- [Data to examine]:
┌──
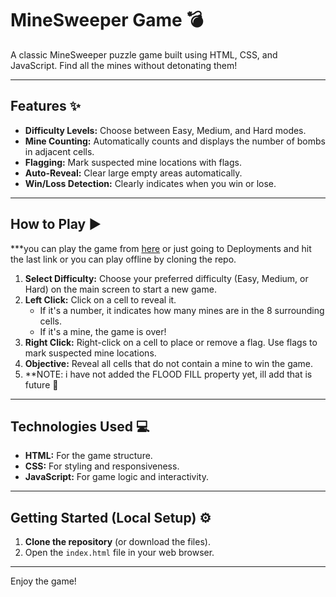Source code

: # MineSweeper Game 💣

A classic MineSweeper puzzle game built using HTML, CSS, and JavaScript. Find all the mines without detonating them!

---

## Features ✨

* **Difficulty Levels:** Choose between Easy, Medium, and Hard modes.
* **Mine Counting:** Automatically counts and displays the number of bombs in adjacent cells.
* **Flagging:** Mark suspected mine locations with flags.
* **Auto-Reveal:** Clear large empty areas automatically.
* **Win/Loss Detection:** Clearly indicates when you win or lose.

---

## How to Play ▶️

 ***you can play the game from <a href="https://alirezaarz.github.io/mine-sweeper/">here<a> or just going to Deployments and hit the last link or you can play offline by cloning the repo.

1.  **Select Difficulty:** Choose your preferred difficulty (Easy, Medium, or Hard) on the main screen to start a new game.
2.  **Left Click:** Click on a cell to reveal it.
    * If it's a number, it indicates how many mines are in the 8 surrounding cells.
    * If it's a mine, the game is over!
3.  **Right Click:** Right-click on a cell to place or remove a flag. Use flags to mark suspected mine locations.
4.  **Objective:** Reveal all cells that do not contain a mine to win the game.
5.   **NOTE: i have not added the FLOOD FILL property yet, ill add that is future 🌱
---

## Technologies Used 💻

* **HTML:** For the game structure.
* **CSS:** For styling and responsiveness.
* **JavaScript:** For game logic and interactivity.

---

## Getting Started (Local Setup) ⚙️

1.  **Clone the repository** (or download the files).
2.  Open the `index.html` file in your web browser.

---

Enjoy the game!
└──
- [Assignment]:
For the word "Click", count the lines of the listing that hold it, and reply with the count by itself.

- [Your response]:
2